We live in an era of artificial intelligence. The world will divide in two. In countries that will use Chinese technology and data, and in those that will be based on Americans or Westerners. Since everything will be based on artificial intelligence, dependence will be absolute. The same is true of the dilemmas posed by the United States and China, “with us or with others.” We see it in stiff competition around the 5G system, as the United States requires that other Western countries not adopt the Chinese system, even if it has no other integrated system to propose. The dilemmas will intensify and relate to everything, and the world will become more and more like the bipolar world of the Cold War.
And Europe?
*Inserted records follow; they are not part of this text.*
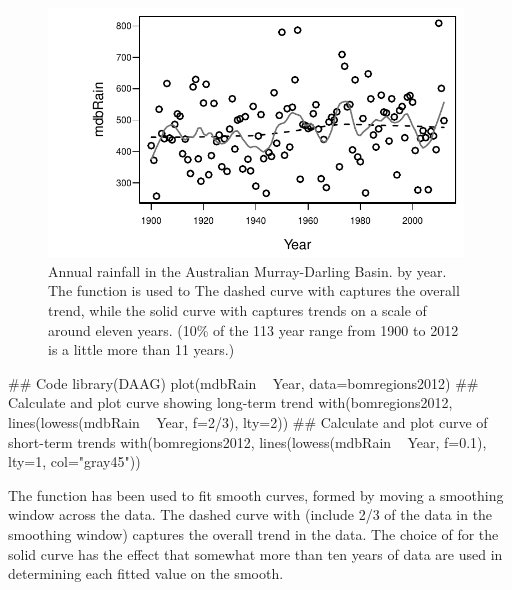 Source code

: \begin{figure}
\begin{Schunk}


\centerline{\includegraphics[width=0.98\textwidth]{figs/05-MDBrainfall-1} }

\end{Schunk}
\caption{Annual rainfall in the Australian Murray-Darling Basin.
by year.  The  function is used to
The dashed curve with  captures the
overall trend, while the solid curve with 
captures trends on a scale of around eleven years. (10\% of the 113 year
range from 1900 to 2012 is a little more than 11 years.)\label{fig:mdbRain}}
\vspace*{-6pt}
\end{figure}

\begin{fullwidth}

\begin{Schunk}
\begin{Sinput}
## Code
library(DAAG)
plot(mdbRain ~ Year, data=bomregions2012)
## Calculate and plot curve showing long-term trend
with(bomregions2012, lines(lowess(mdbRain ~ Year, f=2/3), lty=2))
## Calculate and plot curve of short-term trends
with(bomregions2012, lines(lowess(mdbRain ~ Year, f=0.1),
                           lty=1, col="gray45"))
\end{Sinput}
\end{Schunk}

\end{fullwidth}

The  function has been used to fit smooth curves,
formed by moving a smoothing window across the data.
The dashed curve with  (include 2/3 of the data in the
smoothing window) captures the overall trend in the data.
The choice of  for the solid curve has the effect that
somewhat more than ten years of data are used in determining each
fitted value on the smooth.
Ideally, you would like Chinese money without political dependency on them and the United States’ umbrella of protection without Trump-type blackmail. They both look amazing now.
Perhaps this world that is being formed is more stable. On the other hand, the planet needs cooperation between the United States and China because new threats, from climate change to pandemics, demand it.
The truth, however, is one. Neither Greece, Italy nor Germany can face this new world on their own. Financially, the sizes are overwhelming. I still remember a statistic I read in a book. China produces a “Greece”, the equivalent of Greek GDP, that is, every four months.
European countries are relatively small players. This will only change if Europe decides to take itself seriously and decides that moderate power is not enough to take it seriously at the table where world power is redistributed.